To transform a call to async_xyz(P, CompletionHandler) into a call to os_xyz, we need to type erase the completion handler and pass it to the os_xyz as OsContext* parameter. In the completion callback, given an OsContext*, the callback will downcast it to the type containing the actual handler class and invoke it. In a simplified form it can look like:

template <typename CompletionHandler>
void async_xyz(ParamType p, CompletionHandler && cb) {
    auto o = make_unique<Handler<decay_t<CompletionHandler>>>(forward<CompletionHandler>(cb));
    os_xyz(p, o.get());
    o.release();
}

where Handler and HandlerBase defined as follows

struct HandlerBase : OsContext {
    CallbackFnPtr cb;
    explicit HandlerBase(CallbackFnPtr cb) : cb(cb) {}
    static void callback(ResultType r, OsContext* o) { // register this with OS
        static_cast<HandlerBase*>(o)->cb(r, o);
    }
};

template <typename CompletionHandler>
struct Handler : HandlerBase, CompletionHandler {
    template <typename CompletionHandlerFwd>
    explicit Handler(CompletionHandlerFwd&& h)
        : CompletionHandler(forward<CompletionHandlerFwd>(h))
        , HandlerBase(&Handler::callback)
    {}
    static void callback(ResultType r, OsContext* o) {
        auto me = static_cast<Handler*>(o);
        auto handler = move(*static_cast<CompletionHandler*>(me));
        delete me;  // deleting it prior to invoke improves allocator behavior
        handler(r); // as handle is likely to request a similar block which can be immediately reused
    }
};

While sophisticated implementations may utilize specialized allocation / deallocation functions to lessen the overhead of type erasure and memory allocations, the overhead cannot be eliminated completely in a callback model.

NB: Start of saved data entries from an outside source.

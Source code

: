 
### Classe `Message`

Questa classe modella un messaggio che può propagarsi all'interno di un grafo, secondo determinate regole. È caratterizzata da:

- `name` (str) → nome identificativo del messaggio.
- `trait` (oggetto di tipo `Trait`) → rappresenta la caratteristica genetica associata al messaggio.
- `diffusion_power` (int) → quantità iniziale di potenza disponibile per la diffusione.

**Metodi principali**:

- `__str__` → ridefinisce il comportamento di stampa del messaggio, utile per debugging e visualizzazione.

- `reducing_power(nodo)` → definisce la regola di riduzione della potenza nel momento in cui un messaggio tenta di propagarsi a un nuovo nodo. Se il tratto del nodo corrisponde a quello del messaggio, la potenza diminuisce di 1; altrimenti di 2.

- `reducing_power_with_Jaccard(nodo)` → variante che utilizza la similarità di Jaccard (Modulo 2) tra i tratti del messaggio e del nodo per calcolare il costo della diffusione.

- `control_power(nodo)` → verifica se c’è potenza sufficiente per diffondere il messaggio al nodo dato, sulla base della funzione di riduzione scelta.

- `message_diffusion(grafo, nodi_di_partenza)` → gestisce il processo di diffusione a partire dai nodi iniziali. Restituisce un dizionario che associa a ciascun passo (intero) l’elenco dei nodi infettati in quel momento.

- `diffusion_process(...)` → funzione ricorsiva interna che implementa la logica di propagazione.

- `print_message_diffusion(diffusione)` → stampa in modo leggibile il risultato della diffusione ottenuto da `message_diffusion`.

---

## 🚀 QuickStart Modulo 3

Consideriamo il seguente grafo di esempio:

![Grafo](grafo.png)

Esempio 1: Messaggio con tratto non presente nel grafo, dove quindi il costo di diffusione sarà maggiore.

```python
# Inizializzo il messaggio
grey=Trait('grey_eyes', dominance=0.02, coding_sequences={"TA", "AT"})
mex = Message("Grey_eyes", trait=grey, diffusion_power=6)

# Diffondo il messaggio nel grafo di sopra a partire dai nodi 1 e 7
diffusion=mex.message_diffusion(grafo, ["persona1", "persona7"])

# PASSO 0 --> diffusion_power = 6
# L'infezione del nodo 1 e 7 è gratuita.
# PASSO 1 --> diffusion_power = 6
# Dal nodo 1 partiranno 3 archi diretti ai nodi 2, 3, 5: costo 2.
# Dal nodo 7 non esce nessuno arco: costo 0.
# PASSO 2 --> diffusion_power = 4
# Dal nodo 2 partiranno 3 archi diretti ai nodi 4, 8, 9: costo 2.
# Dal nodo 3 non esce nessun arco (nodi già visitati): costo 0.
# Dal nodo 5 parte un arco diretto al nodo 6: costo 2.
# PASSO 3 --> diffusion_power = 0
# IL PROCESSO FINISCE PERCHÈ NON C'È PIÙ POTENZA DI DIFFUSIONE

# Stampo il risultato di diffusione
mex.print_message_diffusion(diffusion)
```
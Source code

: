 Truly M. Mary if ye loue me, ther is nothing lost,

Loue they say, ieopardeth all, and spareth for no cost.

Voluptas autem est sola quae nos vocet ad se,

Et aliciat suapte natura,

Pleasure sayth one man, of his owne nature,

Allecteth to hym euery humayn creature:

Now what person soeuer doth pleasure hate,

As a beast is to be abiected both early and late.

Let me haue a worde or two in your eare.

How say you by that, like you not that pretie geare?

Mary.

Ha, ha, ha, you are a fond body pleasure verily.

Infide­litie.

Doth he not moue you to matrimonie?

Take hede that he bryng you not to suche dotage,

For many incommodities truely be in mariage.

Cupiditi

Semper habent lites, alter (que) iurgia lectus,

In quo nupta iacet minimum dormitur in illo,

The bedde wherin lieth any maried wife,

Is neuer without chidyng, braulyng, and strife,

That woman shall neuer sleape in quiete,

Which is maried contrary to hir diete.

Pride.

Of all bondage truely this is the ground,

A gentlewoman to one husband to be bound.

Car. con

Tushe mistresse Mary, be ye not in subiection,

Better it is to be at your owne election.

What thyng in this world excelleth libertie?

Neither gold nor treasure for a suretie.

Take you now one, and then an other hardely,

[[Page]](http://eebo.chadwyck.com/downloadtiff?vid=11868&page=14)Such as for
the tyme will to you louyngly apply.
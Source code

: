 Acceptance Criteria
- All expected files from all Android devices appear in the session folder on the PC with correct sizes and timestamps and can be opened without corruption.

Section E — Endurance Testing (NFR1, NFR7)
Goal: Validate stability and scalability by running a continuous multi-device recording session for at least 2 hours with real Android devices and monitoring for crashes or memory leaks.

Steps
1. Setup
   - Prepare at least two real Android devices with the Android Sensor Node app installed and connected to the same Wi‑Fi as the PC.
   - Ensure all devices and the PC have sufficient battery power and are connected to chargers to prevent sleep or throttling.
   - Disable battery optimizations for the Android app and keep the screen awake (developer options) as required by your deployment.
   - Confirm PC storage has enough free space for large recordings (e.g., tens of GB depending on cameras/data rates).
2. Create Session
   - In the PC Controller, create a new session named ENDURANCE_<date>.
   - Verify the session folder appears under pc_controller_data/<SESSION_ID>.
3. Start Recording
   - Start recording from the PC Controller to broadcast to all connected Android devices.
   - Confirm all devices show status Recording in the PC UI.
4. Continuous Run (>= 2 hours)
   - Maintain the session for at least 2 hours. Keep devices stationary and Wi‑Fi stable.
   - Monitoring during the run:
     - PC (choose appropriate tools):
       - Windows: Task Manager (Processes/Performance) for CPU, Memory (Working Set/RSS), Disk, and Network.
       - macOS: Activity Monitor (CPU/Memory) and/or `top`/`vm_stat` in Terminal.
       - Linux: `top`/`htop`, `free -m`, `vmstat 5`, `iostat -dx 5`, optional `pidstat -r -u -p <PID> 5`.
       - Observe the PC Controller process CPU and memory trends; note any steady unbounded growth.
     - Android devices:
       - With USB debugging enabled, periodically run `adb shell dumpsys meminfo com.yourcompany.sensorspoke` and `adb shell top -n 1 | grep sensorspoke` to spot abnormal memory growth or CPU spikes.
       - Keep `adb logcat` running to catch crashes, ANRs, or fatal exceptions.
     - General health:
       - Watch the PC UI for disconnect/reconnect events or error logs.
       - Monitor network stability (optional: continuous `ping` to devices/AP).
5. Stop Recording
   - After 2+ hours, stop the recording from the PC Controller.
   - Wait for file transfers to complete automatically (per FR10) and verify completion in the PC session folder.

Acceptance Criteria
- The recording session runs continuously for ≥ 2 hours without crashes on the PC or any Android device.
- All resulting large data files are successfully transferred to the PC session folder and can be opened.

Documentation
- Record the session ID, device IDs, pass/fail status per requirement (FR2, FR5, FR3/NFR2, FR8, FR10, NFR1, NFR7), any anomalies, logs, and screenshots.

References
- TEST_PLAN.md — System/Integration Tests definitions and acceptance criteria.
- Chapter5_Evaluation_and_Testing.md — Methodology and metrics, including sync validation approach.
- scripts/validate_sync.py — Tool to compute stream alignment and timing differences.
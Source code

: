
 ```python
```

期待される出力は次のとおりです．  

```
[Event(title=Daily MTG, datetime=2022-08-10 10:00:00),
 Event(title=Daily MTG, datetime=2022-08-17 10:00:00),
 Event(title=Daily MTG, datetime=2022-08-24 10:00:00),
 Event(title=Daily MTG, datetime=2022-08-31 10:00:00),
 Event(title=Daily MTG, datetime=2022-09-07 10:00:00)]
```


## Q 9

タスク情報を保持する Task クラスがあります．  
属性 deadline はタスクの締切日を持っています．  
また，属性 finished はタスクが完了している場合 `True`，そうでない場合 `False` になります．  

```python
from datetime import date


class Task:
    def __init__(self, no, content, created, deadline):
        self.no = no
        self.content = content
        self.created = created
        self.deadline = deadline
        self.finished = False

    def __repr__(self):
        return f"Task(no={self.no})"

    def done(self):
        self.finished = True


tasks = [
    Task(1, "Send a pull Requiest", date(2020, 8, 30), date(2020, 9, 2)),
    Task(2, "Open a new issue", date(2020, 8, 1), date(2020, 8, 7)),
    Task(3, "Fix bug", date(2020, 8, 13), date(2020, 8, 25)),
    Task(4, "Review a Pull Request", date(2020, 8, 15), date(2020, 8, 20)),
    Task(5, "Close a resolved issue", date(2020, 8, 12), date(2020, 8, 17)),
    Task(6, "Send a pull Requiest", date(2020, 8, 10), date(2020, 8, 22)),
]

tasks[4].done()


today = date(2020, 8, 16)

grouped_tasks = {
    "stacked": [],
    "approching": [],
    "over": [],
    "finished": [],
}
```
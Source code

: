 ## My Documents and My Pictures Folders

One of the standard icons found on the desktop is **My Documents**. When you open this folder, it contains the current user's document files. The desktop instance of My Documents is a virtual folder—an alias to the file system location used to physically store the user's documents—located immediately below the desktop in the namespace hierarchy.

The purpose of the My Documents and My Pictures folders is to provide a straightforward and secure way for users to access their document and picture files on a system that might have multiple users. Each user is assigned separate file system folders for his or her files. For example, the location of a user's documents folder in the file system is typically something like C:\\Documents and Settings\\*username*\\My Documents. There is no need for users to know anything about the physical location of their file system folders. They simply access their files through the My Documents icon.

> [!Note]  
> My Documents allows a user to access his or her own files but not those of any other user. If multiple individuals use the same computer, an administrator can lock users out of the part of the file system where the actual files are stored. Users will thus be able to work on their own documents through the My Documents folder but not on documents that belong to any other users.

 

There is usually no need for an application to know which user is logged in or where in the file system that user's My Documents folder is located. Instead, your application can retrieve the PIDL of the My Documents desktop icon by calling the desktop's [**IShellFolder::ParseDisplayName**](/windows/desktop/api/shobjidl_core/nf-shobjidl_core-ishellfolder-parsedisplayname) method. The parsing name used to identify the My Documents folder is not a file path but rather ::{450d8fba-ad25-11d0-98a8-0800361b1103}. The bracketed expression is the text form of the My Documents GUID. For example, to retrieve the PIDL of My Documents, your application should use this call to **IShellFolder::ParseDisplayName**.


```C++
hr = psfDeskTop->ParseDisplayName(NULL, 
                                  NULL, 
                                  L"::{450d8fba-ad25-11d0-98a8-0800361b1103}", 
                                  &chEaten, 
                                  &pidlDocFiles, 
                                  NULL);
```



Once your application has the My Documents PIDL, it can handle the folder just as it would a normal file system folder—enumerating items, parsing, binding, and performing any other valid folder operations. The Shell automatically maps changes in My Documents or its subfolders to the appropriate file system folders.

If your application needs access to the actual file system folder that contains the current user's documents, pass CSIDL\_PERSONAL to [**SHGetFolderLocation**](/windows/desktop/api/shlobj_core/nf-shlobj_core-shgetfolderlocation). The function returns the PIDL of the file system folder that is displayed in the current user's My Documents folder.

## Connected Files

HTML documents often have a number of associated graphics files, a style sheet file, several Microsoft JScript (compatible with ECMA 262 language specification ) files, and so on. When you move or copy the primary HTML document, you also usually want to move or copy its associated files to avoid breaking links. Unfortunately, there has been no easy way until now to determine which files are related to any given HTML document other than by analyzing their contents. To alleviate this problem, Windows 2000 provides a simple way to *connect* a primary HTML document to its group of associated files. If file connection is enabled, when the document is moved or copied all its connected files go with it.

However, when asynchronous API is used in a coroutine, no type erasure or memory allocation needs to be performed at all. No only this results in less code and faster execution, it also eliminates the sole source of failure mode of async APIs allowing the library to mark async_xxx functions as noexcept.

Let's compare mapping async_xyz to an os_xyz when used in a coroutine. To be usable in an await expression (N4499/[expr.await]), async_xyz(P, use_await_t) function needs to return an object with member functions await_ready, await_suspend and await_resume defined as follows:

auto async_xyz(ParamType p, use_await_t = use_await_t{}) {
    struct Awaiter : AwaitableBase {
        ParamType p;
        explicit Awaiter(ParamType & p) : p(move(p)) {}

        bool await_ready() { return false; } // the operation has not started yet
        auto await_resume() { return move(this->result); } // unpack the result when done
        void await_suspend(coroutine_handle<> h) { // call the OS and setup completion
            this->resume = h;
            os_xyz(p, this);
        }
    };
    return Awaiter{ p };
}

where AwaitableBase defined as follows

struct AwaitableBase : HandlerBase {
    coroutine_handle<> resume;
    ResultType result;

    AwaitableBase() : HandlerBase(&AwaitableBase::Callback) {}

    static void Callback(ResultType r, OsContext* o) {
        auto me = static_cast<AwaitableBase*>(o);
        me->result = r;
        me->resume();
    }
};

The following example illustrates how a compiler transforms expression await async_xyz(p).
Note the absence of memory allocations / deallocations and type erasure of any kind.

ResultType r = await async_xyz(p);

becomes

     async_xyz`Awaiter __tmp{p}; 
     $promise.resume_addr = &__resume_label;   // save the resumption point of the coroutine
     __tmp.resume = $RBP;                      // inlined await_suspend
     os_xyz(p,&OsContextBase::Invoke, &__tmp); // inlined await_suspend
     jmp Epilogue; // suspends the coroutine
__resume_label:    // will be resumed at this point once the operation is finished
     R r = move(__tmp.result); // inlined await_resume

Now with completion_token_transform

Given the public async function async_xyz defined as described in the Overview section (and repeated below for readers convenience)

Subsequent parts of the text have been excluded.